Within two minutes of Tuesday night’s game, though, England was already on the back foot. Goalkeeper Carly Telford was forced into a save four minutes in and after just 10 minutes, the U.S. had a 1-0 lead through Christen Press.
Neville learned the same lesson that five coaches already had: Stopping the U.S. from taking an early lead in this World Cup is much easier said than done.
On Sunday, the Dutch will look to solve a riddle that has now stumped six teams in a row.
In order, the USWNT’s first goal in its six World Cup matches has come in the 12th minute (Thailand), the 11th (Chile), third (Sweden), seventh (Spain), fifth (France) and finally the 10th against England.
“Our intent is to attack for 90 minutes,” U.S. head coach Jill Ellis said. “The reality is [with] legs and just fatigue, you can’t.”
And so the U.S. has prioritized coming out of the gate as strong as possible.
“The players come out and want to be as fresh as they can, press, keep a team in their end, create chances, create set pieces and really try and get the upper hand early,” Ellis said before acknowledging that there are two sides to this particular coin.
“But the reality of these games at this level of the tournament is you know the opponent also wants the same thing.”
Naturally, starting well is a desire of both teams in any given match. So how has the U.S. gotten the early upper hand in six games running?
Ask the U.S. players about how they’ve managed to start so strong, and you’ll likely get a response that cites something intangible.
“It’s the mentality of the team, always coming out and wanting a goal early on,” said Lindsey Horan, who scored in the third minute against Sweden in the group stage.
Horan’s fellow midfielder Rose Lavelle agreed.
“The mentality of this team is incredible and we’re always fighting the whole game from start to finish,” Lavelle said.
“We know we have to come out 100 percent and we can’t sit back because we know that every team we’ve played has been capable of doing the same thing. We’ve just started on the front foot and obviously it’s worked out.”
Early goals have a dual effect on the game, giving a lift to the team that scores while also presenting early obstacles, both mental and scoreline-related, for the team that concedes.
“It does help settle us into the game and it has helped us in these last few games,” Horan said.

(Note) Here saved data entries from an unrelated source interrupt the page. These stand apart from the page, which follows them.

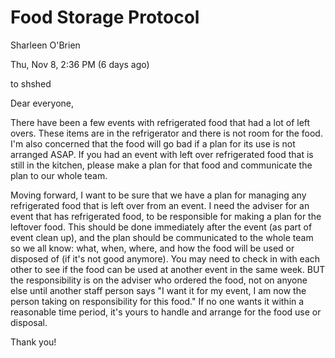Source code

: # Food Storage Protocol

Sharleen O'Brien

Thu, Nov 8, 2:36 PM \(6 days ago\)

to shshed

Dear everyone,

There have been a few events with refrigerated food that had a lot of left overs. These items are in the refrigerator and there is not room for the food. I'm also concerned that the food will go bad if a plan for its use is not arranged ASAP. If you had an event with left over refrigerated food that is still in the kitchen, please make a plan for that food and communicate the plan to our whole team.

Moving forward, I want to be sure that we have a plan for managing any refrigerated food that is left over from an event. I need the adviser for an event that has refrigerated food, to be responsible for making a plan for the leftover food. This should be done immediately after the event \(as part of event clean up\), and the plan should be communicated to the whole team so we all know: what, when, where, and how the food will be used or disposed of \(if it's not good anymore\). You may need to check in with each other to see if the food can be used at another event in the same week. BUT the responsibility is on the adviser who ordered the food, not on anyone else until another staff person says "I want it for my event, I am now the person taking on responsibility for this food." If no one wants it within a reasonable time period, it's yours to handle and arrange for the food use or disposal.

Thank you!

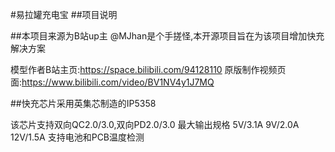 #易拉罐充电宝
##项目说明

##本项目来源为B站up主 @MJhan是个手搓怪,本开源项目旨在为该项目增加快充解决方案

  模型作者B站主页:https://space.bilibili.com/94128110
  原版制作视频页面:https://www.bilibili.com/video/BV1NV4y1J7MQ
  
##快充芯片采用英集芯制造的IP5358

  该芯片支持双向QC2.0/3.0,双向PD2.0/3.0
  最大输出规格 5V/3.1A 9V/2.0A 12V/1.5A
  支持电池和PCB温度检测
  
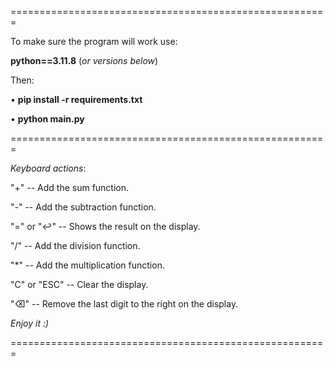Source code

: =======================================================

To make sure the program will work use:

**python==3.11.8**
(_or versions below_)

Then:

• **pip install -r requirements.txt**

• **python main.py**

=======================================================

_Keyboard actions_:

"+" -- Add the sum function.

"-" -- Add the subtraction function.

"=" or "↩" -- Shows the result on the display.

"/" -- Add the division function.

"*" -- Add the multiplication function.

"C" or "ESC" -- Clear the display.

"⌫" -- Remove the last digit to the right on the display.

_Enjoy it :)_

=======================================================

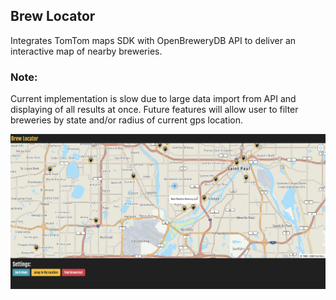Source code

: ## Brew Locator

Integrates TomTom maps SDK with OpenBreweryDB API to deliver an interactive map of nearby breweries.

### Note:
Current implementation is slow due to large data import from API and displaying of all results at once. Future features will allow user to filter breweries by state and/or radius of current gps location.

![app screenshot](app_screenshot_brew_locator.png)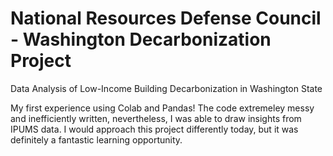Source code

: # National Resources Defense Council - Washington Decarbonization Project
Data Analysis of Low-Income Building Decarbonization in Washington State

My first experience using Colab and Pandas! The code extremeley messy and inefficiently written, nevertheless, I was able to draw insights from IPUMS data. I would approach this project differently today, but it was definitely a fantastic learning opportunity. 
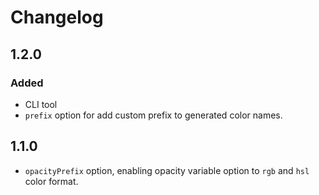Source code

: # Changelog

## 1.2.0

### Added

- CLI tool
- `prefix` option for add custom prefix to generated color names.

## 1.1.0

-  `opacityPrefix` option, enabling opacity variable option to `rgb` and `hsl` color format.
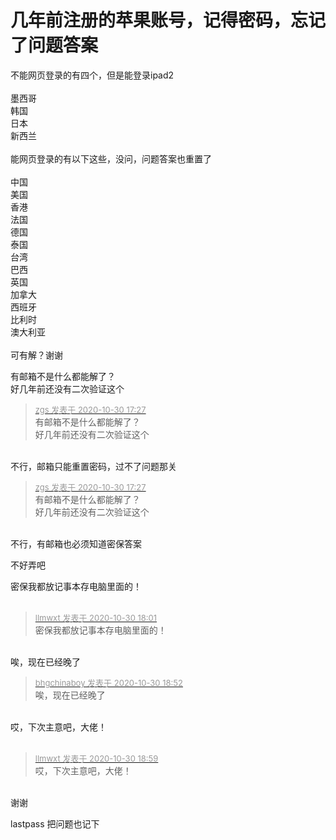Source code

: # 几年前注册的苹果账号，记得密码，忘记了问题答案


不能网页登录的有四个，但是能登录ipad2<br />
<br />
墨西哥<br />
韩国<br />
日本<br />
新西兰<br />
<br />
能网页登录的有以下这些，没问，问题答案也重置了<br />
<br />
中国<br />
美国<br />
香港<br />
法国<br />
德国<br />
泰国<br />
台湾<br />
巴西 <br />
英国<br />
加拿大<br />
西班牙<br />
比利时<br />
澳大利亚<br />
<br />
可有解？谢谢<br />


有邮箱不是什么都能解了？<br />
好几年前还没有二次验证这个

<div class="quote"><blockquote><font size="2"><a href="https://www.hostloc.com/forum.php?mod=redirect&amp;goto=findpost&amp;pid=9376163&amp;ptid=760314" target="_blank"><font color="#999999">zgs 发表于 2020-10-30 17:27</font></a></font><br />
有邮箱不是什么都能解了？<br />
好几年前还没有二次验证这个</blockquote></div><br />
不行，邮箱只能重置密码，过不了问题那关

<div class="quote"><blockquote><font size="2"><a href="https://www.hostloc.com/forum.php?mod=redirect&amp;goto=findpost&amp;pid=9376163&amp;ptid=760314" target="_blank"><font color="#999999">zgs 发表于 2020-10-30 17:27</font></a></font><br />
有邮箱不是什么都能解了？<br />
好几年前还没有二次验证这个</blockquote></div><br />
不行，有邮箱也必须知道密保答案

不好弄吧

密保我都放记事本存电脑里面的！<br />
<br />
<img src="static/image/smiley/default/lol.gif" smilieid="12" border="0" alt="" /><img src="static/image/smiley/default/lol.gif" smilieid="12" border="0" alt="" /><img src="static/image/smiley/default/lol.gif" smilieid="12" border="0" alt="" />

<div class="quote"><blockquote><font size="2"><a href="https://www.hostloc.com/forum.php?mod=redirect&amp;goto=findpost&amp;pid=9376333&amp;ptid=760314" target="_blank"><font color="#999999">llmwxt 发表于 2020-10-30 18:01</font></a></font><br />
密保我都放记事本存电脑里面的！</blockquote></div><br />
唉，现在已经晚了<br />


<div class="quote"><blockquote><font size="2"><a href="https://www.hostloc.com/forum.php?mod=redirect&amp;goto=findpost&amp;pid=9376624&amp;ptid=760314" target="_blank"><font color="#999999">bhgchinaboy 发表于 2020-10-30 18:52</font></a></font><br />
唉，现在已经晚了</blockquote></div><br />
哎，下次主意吧，大佬！<br />
<br />


<div class="quote"><blockquote><font size="2"><a href="https://www.hostloc.com/forum.php?mod=redirect&amp;goto=findpost&amp;pid=9376650&amp;ptid=760314" target="_blank"><font color="#999999">llmwxt 发表于 2020-10-30 18:59</font></a></font><br />
哎，下次主意吧，大佬！</blockquote></div><br />
谢谢

lastpass 把问题也记下<img src="static/image/smiley/default/lol.gif" smilieid="12" border="0" alt="" />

“Some opponents have done well, England got a goal right after us but I think it does disrupt them. I’m happy we’ve done that and hopefully we can do that in the final.”
Should the Netherlands make it 15 or 20 minutes without conceding on Sunday it will give them an early boost. But if the USWNT continues the trend they’ve been on this tournament, they could have one hand on the trophy before the Dutch really know what’s hit them.